Many of the examples in this chapter assume that you are building a firewall. This means that your host has two or more network interfaces (including VLAN interfaces) and that you want to protect the network on one side from the network on the other side. While this is a popular application for OpenBSD, everything covered here works just as well on individual hosts. I filter packets on lone web servers, on desktops, and on any host sitting naked on the Internet.

Enabling and Configuring PF

OpenBSD enables PF by default at system boot with these rc.conf variables:

pf=YES
pf_rules=/etc/pf.conf

To disable PF at boot, set pf to NO in rc.conf.local.

The default configuration file for PF is /etc/pf.conf. There’s nothing special about this file—it’s just a standard location. The pf(4) kernel interface doesn’t read the file directly; the PF control program pfctl(8) reads the file and sends the configuration to the kernel.

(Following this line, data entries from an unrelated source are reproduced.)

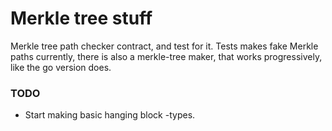 # Merkle tree stuff
Merkle tree path checker contract, and test for it. Tests makes fake Merkle paths
currently, there is also a merkle-tree maker, that works progressively, like the go
version does.

### TODO
* Start making basic hanging block -types.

The default PF configuration (hard-coded in /etc/rc) blocks all network traffic except for ICMP and SSH. During boot, PF replaces those defaults with rules from /etc/pf.conf. If an error in pf.conf renders the file unparsable when the system boots, PF can’t load those rules; instead, it retains the default configuration. You’ll be able to connect to your machine to correct your rules, but that’s about it. (And, as anyone who administers remote firewalls can tell you, this ability can save you a lot of driving and phone calls.)

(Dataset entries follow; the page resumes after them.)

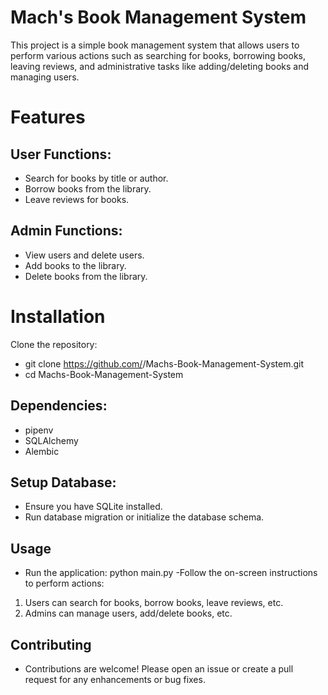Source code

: # Mach's Book Management System

This project is a simple book management system that allows users to perform various actions such as searching for books, borrowing books, leaving reviews, and administrative tasks like adding/deleting books and managing users.

# Features

## User Functions:
- Search for books by title or author.
- Borrow books from the library.
- Leave reviews for books.
## Admin Functions:
- View users and delete users.
- Add books to the library.
- Delete books from the library.



# Installation

Clone the repository:

- git clone https://github.com/<yourusername>/Machs-Book-Management-System.git
- cd Machs-Book-Management-System

## Dependencies:
- pipenv
- SQLAlchemy
- Alembic

## Setup Database:
- Ensure you have SQLite installed.
- Run database migration or initialize the database schema.

## Usage
- Run the application:
    python main.py
-Follow the on-screen instructions to perform actions:
1) Users can search for books, borrow books, leave reviews, etc.
2) Admins can manage users, add/delete books, etc.

## Contributing
- Contributions are welcome! Please open an issue or create a pull request for any enhancements or bug fixes.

Running PF by default, even with a permissive ruleset, cleans up incoming traffic before the rest of the kernel has to deal with it. PF reassembles packets before handing them to the kernel, and obviously bogus traffic, such as packets too short to be legitimate, is discarded.

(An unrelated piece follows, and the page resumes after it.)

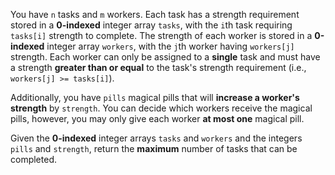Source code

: You have `n` tasks and `m` workers. Each task has a strength requirement stored in a **0-indexed** integer array `tasks`, with the `i`th task requiring `tasks[i]` strength to complete. The strength of each worker is stored in a **0-indexed** integer array `workers`, with the `j`th worker having `workers[j]` strength. Each worker can only be assigned to a **single** task and must have a strength **greater than or equal** to the task's strength requirement (i.e., `workers[j] >= tasks[i]`).

Additionally, you have `pills` magical pills that will **increase a worker's strength** by `strength`. You can decide which workers receive the magical pills, however, you may only give each worker **at most one** magical pill.

Given the **0-indexed** integer arrays `tasks` and `workers` and the integers `pills` and `strength`, return the **maximum** number of tasks that can be completed.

If you want to forward packets between interfaces (that is, act like a “firewall”), tell the kernel to forward packets with the net.inet.ip.forwarding and net.inet6.ip6.forwarding sysctls. (See /etc/sysctl.conf for commented-out examples.)

#net.inet.ip.forwarding=1
#net.inet6.ip6.forwarding=1

Remove the pound signs and reboot, or use sysctl(8) to enable and disable packet forwarding on the fly.

Packet filtering is comparing packets to a list of rules and accepting, rejecting, or altering them as those rules dictate. As a network administrator, you get to decide which packets are naughty and which are nice. When you filter packets for a single host, you can legitimately call that host hardened. (The word hardened means almost exactly what firewall means: nothing.) When you send all packets on your network through a single host that filters packets, you have a basic firewall.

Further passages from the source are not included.